Below are the entries; return exactly the line with "3. Controller" and every later line, without anything else.

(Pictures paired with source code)
((

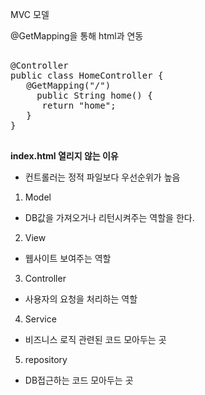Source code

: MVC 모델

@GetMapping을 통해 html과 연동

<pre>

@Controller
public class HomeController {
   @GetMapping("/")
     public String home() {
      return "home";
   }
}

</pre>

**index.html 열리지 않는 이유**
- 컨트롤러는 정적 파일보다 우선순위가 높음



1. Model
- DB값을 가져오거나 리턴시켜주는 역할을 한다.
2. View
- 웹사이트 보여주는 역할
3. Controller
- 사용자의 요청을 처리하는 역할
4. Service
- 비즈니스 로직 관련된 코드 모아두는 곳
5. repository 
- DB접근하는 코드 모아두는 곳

))

#### TASK RESPONSE:
3. Controller
- 사용자의 요청을 처리하는 역할
4. Service
- 비즈니스 로직 관련된 코드 모아두는 곳
5. repository 
- DB접근하는 코드 모아두는 곳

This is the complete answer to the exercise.